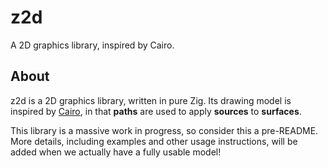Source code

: # z2d

A 2D graphics library, inspired by Cairo.

## About

z2d is a 2D graphics library, written in pure Zig. Its drawing model is
inspired by [Cairo](https://www.cairographics.org), in that **paths** are used
to apply **sources** to **surfaces**.

This library is a massive work in progress, so consider this a pre-README. More
details, including examples and other usage instructions, will be added when we
actually have a fully usable model!
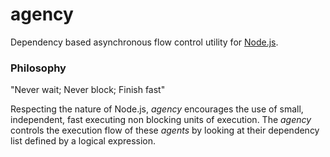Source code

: # agency
Dependency based asynchronous flow control utility for [Node.js](http://nodejs.org).

### Philosophy

"Never wait; Never block; Finish fast"

Respecting the nature of Node.js, *agency* encourages the use of small, independent, fast executing non blocking units of execution. The *agency* controls the execution flow of these *agents* by looking at their dependency list defined by a logical expression. 
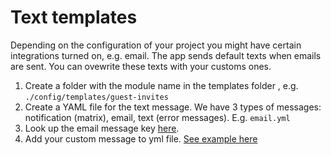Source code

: # Text templates

Depending on the configuration of your project you might have certain integrations turned on, e.g. email.
The app sends default texts when emails are sent. You can ovewrite these texts with your customs ones.

1. Create a folder with the module name in the templates folder , e.g. `./config/templates/guest-invites`
2. Create a YAML file for the text message. We have 3 types of messages: notification (matrix), email, text (error messages). E.g. `email.yml`
3. Look up the email message key [here](https://github.com/paritytech/polkadot-hub-app/blob/master/src/integrations/email-smtp/README.md#guest-invites).
4. Add your custom message to yml file. [See example here](https://github.com/paritytech/polkadot-hub-app/blob/master/src/modules/guest-invites/templates/email.yaml)
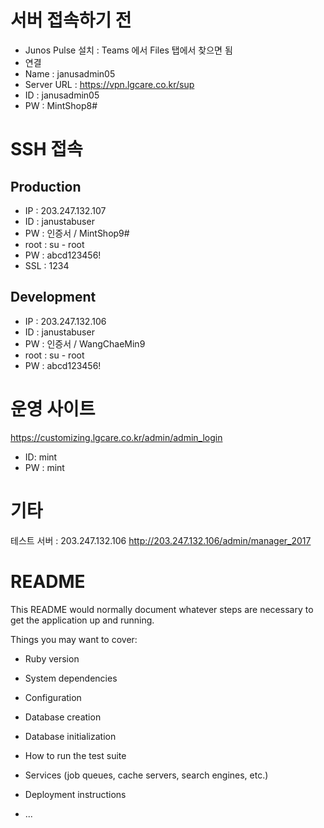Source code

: # 서버 접속하기 전

* Junos Pulse 설치 :  Teams 에서 Files 탭에서 찾으면 됨
* 연결
 *  Name : janusadmin05
 *  Server URL : https://vpn.lgcare.co.kr/sup
 *  ID : janusadmin05
 *  PW : MintShop8#
 
# SSH 접속

## Production

* IP : 203.247.132.107
* ID : janustabuser
* PW : 인증서 / MintShop9#
* root : su - root
 * PW : abcd123456! 
* SSL : 1234

## Development

* IP : 203.247.132.106
* ID : janustabuser
* PW : 인증서 / WangChaeMin9
* root : su - root
 * PW : abcd123456! 


# 운영 사이트

https://customizing.lgcare.co.kr/admin/admin_login

* ID: mint
* PW : mint

# 기타

테스트 서버 : 203.247.132.106
http://203.247.132.106/admin/manager_2017



# README

This README would normally document whatever steps are necessary to get the
application up and running.

Things you may want to cover:

* Ruby version

* System dependencies

* Configuration

* Database creation

* Database initialization

* How to run the test suite

* Services (job queues, cache servers, search engines, etc.)

* Deployment instructions

* ...
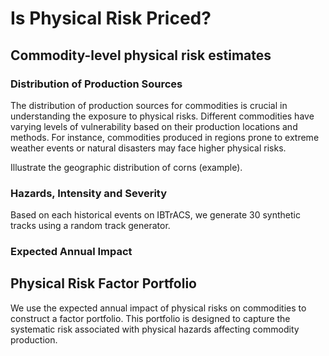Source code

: # Is Physical Risk Priced?


## Commodity-level physical risk estimates

### Distribution of Production Sources

The distribution of production sources for commodities is crucial in understanding the exposure to physical risks. Different commodities have varying levels of vulnerability based on their production locations and methods. For instance, commodities produced in regions prone to extreme weather events or natural disasters may face higher physical risks.

Illustrate the geographic distribution of corns (example).

### Hazards, Intensity and Severity

Based on each historical events on IBTrACS, we generate 30 synthetic tracks using a random track generator. 

### Expected Annual Impact




## Physical Risk Factor Portfolio

We use the expected annual impact of physical risks on commodities to construct a factor portfolio. This portfolio is designed to capture the systematic risk associated with physical hazards affecting commodity production.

-.-.-

EXERCISE:
Go through the data above and print exactly the lines from its first line through the line holding "to apply **sources** to **surfaces**.", both included, leaving pictures aside.

TASK ANSWER:
Source code

: # z2d

A 2D graphics library, inspired by Cairo.

## About

z2d is a 2D graphics library, written in pure Zig. Its drawing model is
inspired by [Cairo](https://www.cairographics.org), in that **paths** are used
to apply **sources** to **surfaces**.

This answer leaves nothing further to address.